### Exercise instructions
Copy the data below exactly, omitting any picture it contains.
━━━━━ Task material
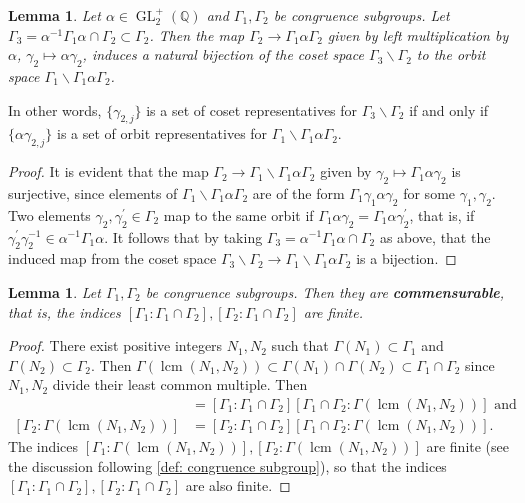 \documentclass[10pt,leqno,twoside]{article}
\theoremstyle{plain}
\newtheorem{lemma}[lem]{Lemma}
\theoremstyle{definition}
\numberwithin{equation}{section}
\numberwithin{lem}{section}
\newcommand{\textib}[1]{\textbf{\textit{#1\index{#1}}}} %
\DeclareMathOperator{\GL}{GL}
\newcommand{\glqp}{\GL_2^+(\mathbb{Q})}
\DeclareMathOperator{\lcm}{lcm}
\begin{document}
\begin{lemma}\label{lem: double coset coset/orbit spaces}
    Let $\alpha\in\glqp$ and $\varGamma_1,\varGamma_2$ be congruence subgroups. Let $\varGamma_3 = \alpha^{-1}\varGamma_1\alpha\cap \varGamma_2\subset \varGamma_2$. Then the map $\varGamma_2\to \varGamma_1\alpha\varGamma_2$ given by left multiplication by $\alpha$, $\gamma_2\mapsto\alpha\gamma_2$, induces a natural bijection of the coset space $\varGamma_3\backslash\varGamma_2$ to the orbit space $\varGamma_1\backslash\varGamma_1\alpha\varGamma_2$.
\end{lemma} In other words, $\{\gamma_{2,j}\}$ is a set of coset representatives for $\varGamma_3\backslash \varGamma_2$ if and only if $\{\alpha\gamma_{2,j}\}$ is a set of orbit representatives for $\varGamma_1\backslash \varGamma_1\alpha\varGamma_2$.
\begin{proof}
    It is evident that the map $\varGamma_2\to \varGamma_1\backslash\varGamma_1\alpha\varGamma_2$ given by $\gamma_2\mapsto \varGamma_1\alpha\gamma_2$ is surjective, since elements of $\varGamma_1\backslash\varGamma_1\alpha\varGamma_2$ are of the form $\varGamma_1\gamma_1\alpha\gamma_2$ for some $\gamma_1,\gamma_2$. Two elements $\gamma_2,\gamma_2^\prime\in\varGamma_2$ map to the same orbit if $\varGamma_1\alpha\gamma_2 = \varGamma_1\alpha\gamma_2^\prime$, that is, if $\gamma_2^\prime\gamma_2^{-1}\in \alpha^{-1}\varGamma_1\alpha$. It follows that by taking $\varGamma_3 = \alpha^{-1}\varGamma_1\alpha\cap \varGamma_2$ as above, that the induced map from the coset space $\varGamma_3\backslash\varGamma_2\to \varGamma_1\backslash \varGamma_1\alpha\varGamma_2$ is a bijection.
\end{proof}
\begin{lemma}\label{lem: congruence subgroups commensurable}
    Let $\varGamma_1,\varGamma_2$ be congruence subgroups. Then they are \textib{commensurable}, that is, the indices $[\varGamma_1 : \varGamma_1\cap \varGamma_2], [\varGamma_2 : \varGamma_1\cap \varGamma_2]$ are finite.
\end{lemma}
\begin{proof}
    There exist positive integers $N_1,N_2$ such that $\varGamma(N_1)\subset \varGamma_1$ and $\varGamma(N_2)\subset \varGamma_2$. Then $\varGamma(\lcm(N_1,N_2))\subset \varGamma(N_1)\cap \varGamma(N_2)\subset \varGamma_1\cap \varGamma_2$ since $N_1,N_2$ divide their least common multiple. Then \begin{align*}
        [\varGamma_1 : \varGamma(\lcm(N_1,N_2))] &= [\varGamma_1 : \varGamma_1\cap \varGamma_2][\varGamma_1\cap \varGamma_2 : \varGamma(\lcm(N_1,N_2))] \text{ and}\\
        [\varGamma_2 : \varGamma(\lcm(N_1,N_2))] &= [\varGamma_2 : \varGamma_1\cap \varGamma_2][\varGamma_1\cap \varGamma_2 : \varGamma(\lcm(N_1,N_2))].
    \end{align*} The indices $[\varGamma_1 : \varGamma(\lcm(N_1,N_2))],[\varGamma_2 : \varGamma(\lcm(N_1,N_2))]$ are finite (see the discussion following \cref{def: congruence subgroup}), so that the indices $[\varGamma_1 : \varGamma_1\cap \varGamma_2], [\varGamma_2 : \varGamma_1\cap \varGamma_2]$ are also finite.
\end{proof}
\end{document}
━━━━━━━━━━
### The completed task
 \documentclass[10pt,leqno,twoside]{article}
\theoremstyle{plain}
\newtheorem{lemma}[lem]{Lemma}
\theoremstyle{definition}
\numberwithin{equation}{section}
\numberwithin{lem}{section}
\newcommand{\textib}[1]{\textbf{\textit{#1\index{#1}}}} %
\DeclareMathOperator{\GL}{GL}
\newcommand{\glqp}{\GL_2^+(\mathbb{Q})}
\DeclareMathOperator{\lcm}{lcm}
\begin{document}
\begin{lemma}\label{lem: double coset coset/orbit spaces}
    Let $\alpha\in\glqp$ and $\varGamma_1,\varGamma_2$ be congruence subgroups. Let $\varGamma_3 = \alpha^{-1}\varGamma_1\alpha\cap \varGamma_2\subset \varGamma_2$. Then the map $\varGamma_2\to \varGamma_1\alpha\varGamma_2$ given by left multiplication by $\alpha$, $\gamma_2\mapsto\alpha\gamma_2$, induces a natural bijection of the coset space $\varGamma_3\backslash\varGamma_2$ to the orbit space $\varGamma_1\backslash\varGamma_1\alpha\varGamma_2$.
\end{lemma} In other words, $\{\gamma_{2,j}\}$ is a set of coset representatives for $\varGamma_3\backslash \varGamma_2$ if and only if $\{\alpha\gamma_{2,j}\}$ is a set of orbit representatives for $\varGamma_1\backslash \varGamma_1\alpha\varGamma_2$.
\begin{proof}
    It is evident that the map $\varGamma_2\to \varGamma_1\backslash\varGamma_1\alpha\varGamma_2$ given by $\gamma_2\mapsto \varGamma_1\alpha\gamma_2$ is surjective, since elements of $\varGamma_1\backslash\varGamma_1\alpha\varGamma_2$ are of the form $\varGamma_1\gamma_1\alpha\gamma_2$ for some $\gamma_1,\gamma_2$. Two elements $\gamma_2,\gamma_2^\prime\in\varGamma_2$ map to the same orbit if $\varGamma_1\alpha\gamma_2 = \varGamma_1\alpha\gamma_2^\prime$, that is, if $\gamma_2^\prime\gamma_2^{-1}\in \alpha^{-1}\varGamma_1\alpha$. It follows that by taking $\varGamma_3 = \alpha^{-1}\varGamma_1\alpha\cap \varGamma_2$ as above, that the induced map from the coset space $\varGamma_3\backslash\varGamma_2\to \varGamma_1\backslash \varGamma_1\alpha\varGamma_2$ is a bijection.
\end{proof}
\begin{lemma}\label{lem: congruence subgroups commensurable}
    Let $\varGamma_1,\varGamma_2$ be congruence subgroups. Then they are \textib{commensurable}, that is, the indices $[\varGamma_1 : \varGamma_1\cap \varGamma_2], [\varGamma_2 : \varGamma_1\cap \varGamma_2]$ are finite.
\end{lemma}
\begin{proof}
    There exist positive integers $N_1,N_2$ such that $\varGamma(N_1)\subset \varGamma_1$ and $\varGamma(N_2)\subset \varGamma_2$. Then $\varGamma(\lcm(N_1,N_2))\subset \varGamma(N_1)\cap \varGamma(N_2)\subset \varGamma_1\cap \varGamma_2$ since $N_1,N_2$ divide their least common multiple. Then \begin{align*}
        [\varGamma_1 : \varGamma(\lcm(N_1,N_2))] &= [\varGamma_1 : \varGamma_1\cap \varGamma_2][\varGamma_1\cap \varGamma_2 : \varGamma(\lcm(N_1,N_2))] \text{ and}\\
        [\varGamma_2 : \varGamma(\lcm(N_1,N_2))] &= [\varGamma_2 : \varGamma_1\cap \varGamma_2][\varGamma_1\cap \varGamma_2 : \varGamma(\lcm(N_1,N_2))].
    \end{align*} The indices $[\varGamma_1 : \varGamma(\lcm(N_1,N_2))],[\varGamma_2 : \varGamma(\lcm(N_1,N_2))]$ are finite (see the discussion following \cref{def: congruence subgroup}), so that the indices $[\varGamma_1 : \varGamma_1\cap \varGamma_2], [\varGamma_2 : \varGamma_1\cap \varGamma_2]$ are also finite.
\end{proof}
\end{document}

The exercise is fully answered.